# [WORK ORDER]
Could you restate, exactly and with nothing added, the lines from the start of the data through the line that holds "- [ ] Access token obtained", leaving the pictures out?

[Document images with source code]
..............................
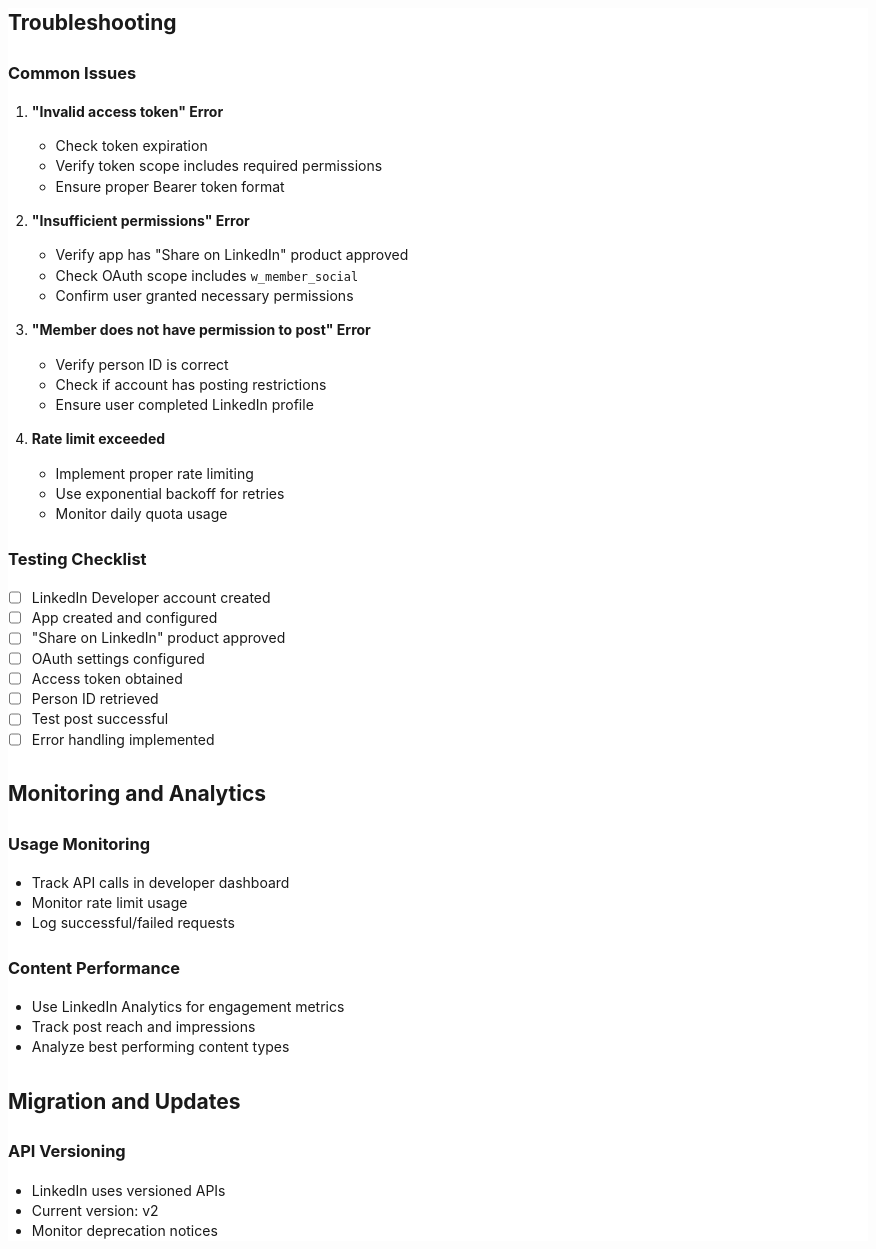 ## Troubleshooting

### Common Issues

1. **"Invalid access token" Error**
   - Check token expiration
   - Verify token scope includes required permissions
   - Ensure proper Bearer token format

2. **"Insufficient permissions" Error**
   - Verify app has "Share on LinkedIn" product approved
   - Check OAuth scope includes `w_member_social`
   - Confirm user granted necessary permissions

3. **"Member does not have permission to post" Error**
   - Verify person ID is correct
   - Check if account has posting restrictions
   - Ensure user completed LinkedIn profile

4. **Rate limit exceeded**
   - Implement proper rate limiting
   - Use exponential backoff for retries
   - Monitor daily quota usage

### Testing Checklist

- [ ] LinkedIn Developer account created
- [ ] App created and configured
- [ ] "Share on LinkedIn" product approved
- [ ] OAuth settings configured
- [ ] Access token obtained
- [ ] Person ID retrieved
- [ ] Test post successful
- [ ] Error handling implemented

## Monitoring and Analytics

### Usage Monitoring
- Track API calls in developer dashboard
- Monitor rate limit usage
- Log successful/failed requests

### Content Performance
- Use LinkedIn Analytics for engagement metrics
- Track post reach and impressions
- Analyze best performing content types

## Migration and Updates

### API Versioning
- LinkedIn uses versioned APIs
- Current version: v2
- Monitor deprecation notices
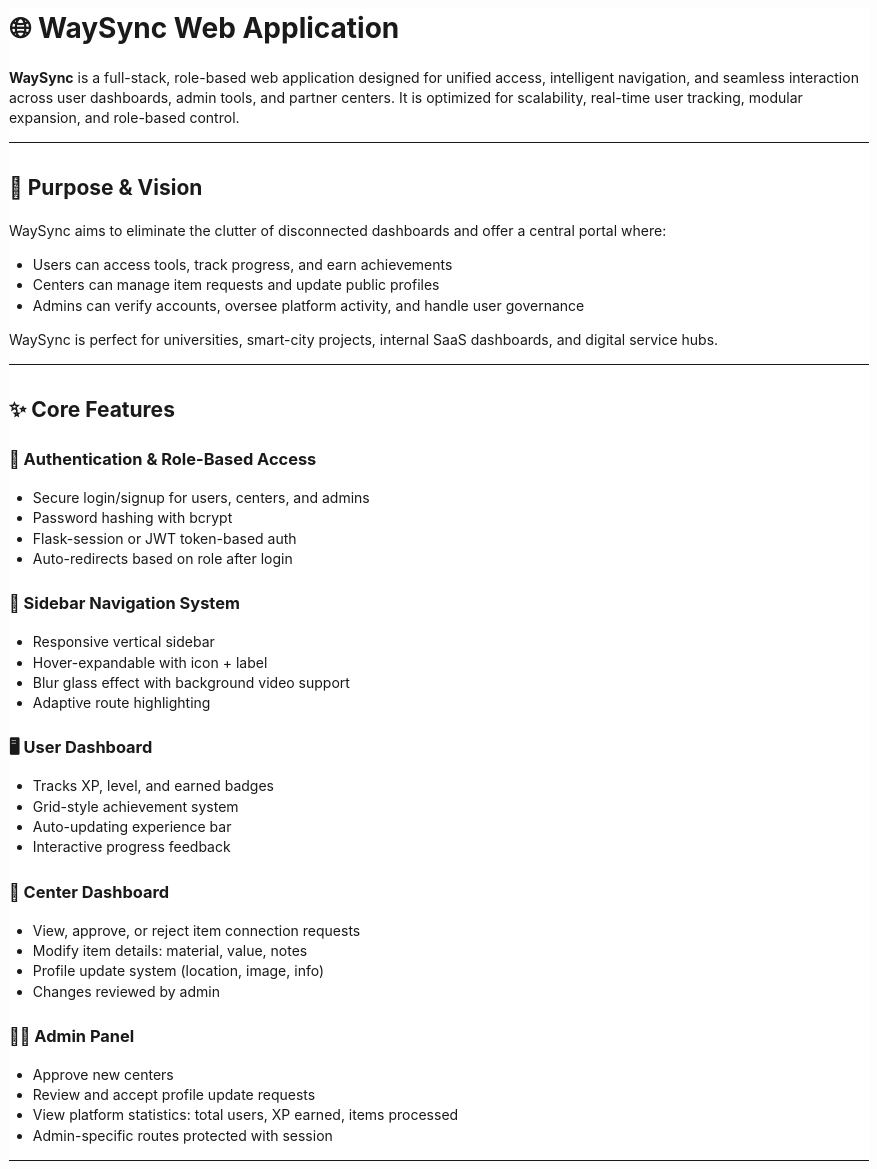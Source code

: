 # 🌐 WaySync Web Application

**WaySync** is a full-stack, role-based web application designed for unified access, intelligent navigation, and seamless interaction across user dashboards, admin tools, and partner centers. It is optimized for scalability, real-time user tracking, modular expansion, and role-based control.

---

## 🎯 Purpose & Vision

WaySync aims to eliminate the clutter of disconnected dashboards and offer a central portal where:
- Users can access tools, track progress, and earn achievements
- Centers can manage item requests and update public profiles
- Admins can verify accounts, oversee platform activity, and handle user governance

WaySync is perfect for universities, smart-city projects, internal SaaS dashboards, and digital service hubs.

---

## ✨ Core Features

### 🔐 Authentication & Role-Based Access
- Secure login/signup for users, centers, and admins
- Password hashing with bcrypt
- Flask-session or JWT token-based auth
- Auto-redirects based on role after login

### 🧭 Sidebar Navigation System
- Responsive vertical sidebar
- Hover-expandable with icon + label
- Blur glass effect with background video support
- Adaptive route highlighting

### 🖥️ User Dashboard
- Tracks XP, level, and earned badges
- Grid-style achievement system
- Auto-updating experience bar
- Interactive progress feedback

### 🏢 Center Dashboard
- View, approve, or reject item connection requests
- Modify item details: material, value, notes
- Profile update system (location, image, info)
- Changes reviewed by admin

### 🧑‍💼 Admin Panel
- Approve new centers
- Review and accept profile update requests
- View platform statistics: total users, XP earned, items processed
- Admin-specific routes protected with session

---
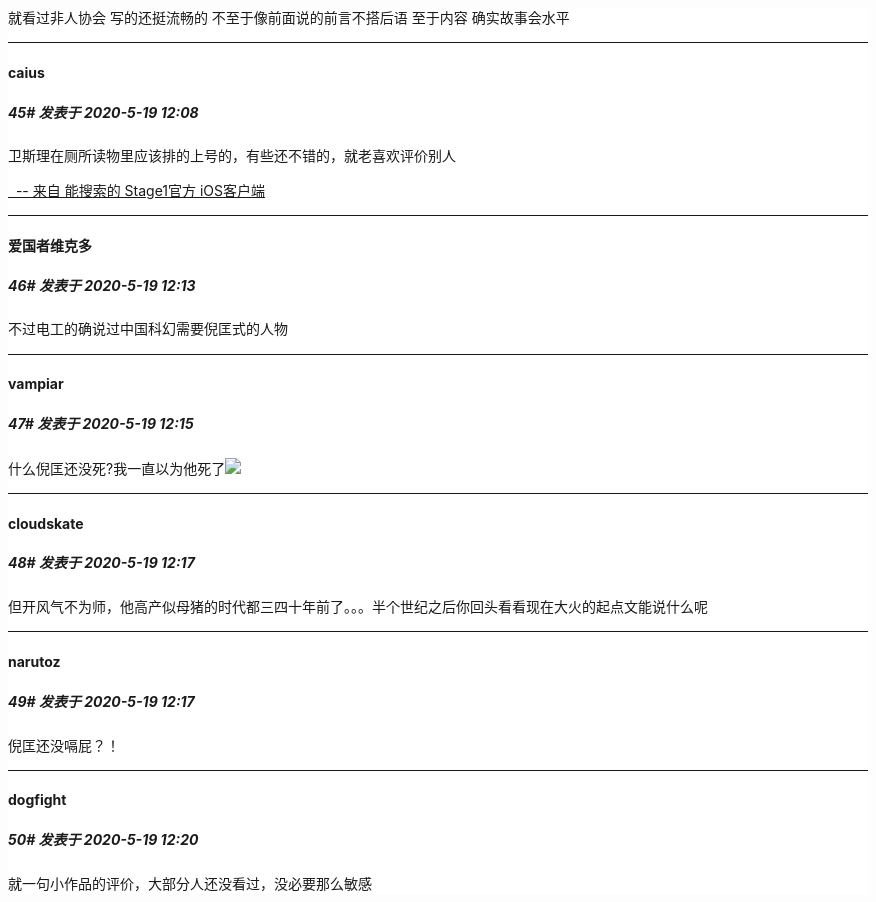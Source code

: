 
就看过非人协会 写的还挺流畅的 不至于像前面说的前言不搭后语 至于内容 确实故事会水平


-----

####  caius  
##### 45#       发表于 2020-5-19 12:08


卫斯理在厕所读物里应该排的上号的，有些还不错的，就老喜欢评价别人

[  -- 来自 能搜索的 Stage1官方 iOS客户端](https://itunes.apple.com/fi/app/saraba1st/id1221237470?mt=8)


-----

####  爱国者维克多  
##### 46#       发表于 2020-5-19 12:13


不过电工的确说过中国科幻需要倪匡式的人物


-----

####  vampiar  
##### 47#       发表于 2020-5-19 12:15


什么倪匡还没死?我一直以为他死了<img src="https://static.saraba1st.com/image/smiley/face2017/002.png" referrerpolicy="no-referrer">


-----

####  cloudskate  
##### 48#       发表于 2020-5-19 12:17


但开风气不为师，他高产似母猪的时代都三四十年前了。。。半个世纪之后你回头看看现在大火的起点文能说什么呢


-----

####  narutoz  
##### 49#       发表于 2020-5-19 12:17


倪匡还没嗝屁？！


-----

####  dogfight  
##### 50#       发表于 2020-5-19 12:20


就一句小作品的评价，大部分人还没看过，没必要那么敏感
..............................
# [OUTPUT FOR THIS EXERCISE]
 ## Troubleshooting

### Common Issues

1. **"Invalid access token" Error**
   - Check token expiration
   - Verify token scope includes required permissions
   - Ensure proper Bearer token format

2. **"Insufficient permissions" Error**
   - Verify app has "Share on LinkedIn" product approved
   - Check OAuth scope includes `w_member_social`
   - Confirm user granted necessary permissions

3. **"Member does not have permission to post" Error**
   - Verify person ID is correct
   - Check if account has posting restrictions
   - Ensure user completed LinkedIn profile

4. **Rate limit exceeded**
   - Implement proper rate limiting
   - Use exponential backoff for retries
   - Monitor daily quota usage

### Testing Checklist

- [ ] LinkedIn Developer account created
- [ ] App created and configured
- [ ] "Share on LinkedIn" product approved
- [ ] OAuth settings configured
- [ ] Access token obtained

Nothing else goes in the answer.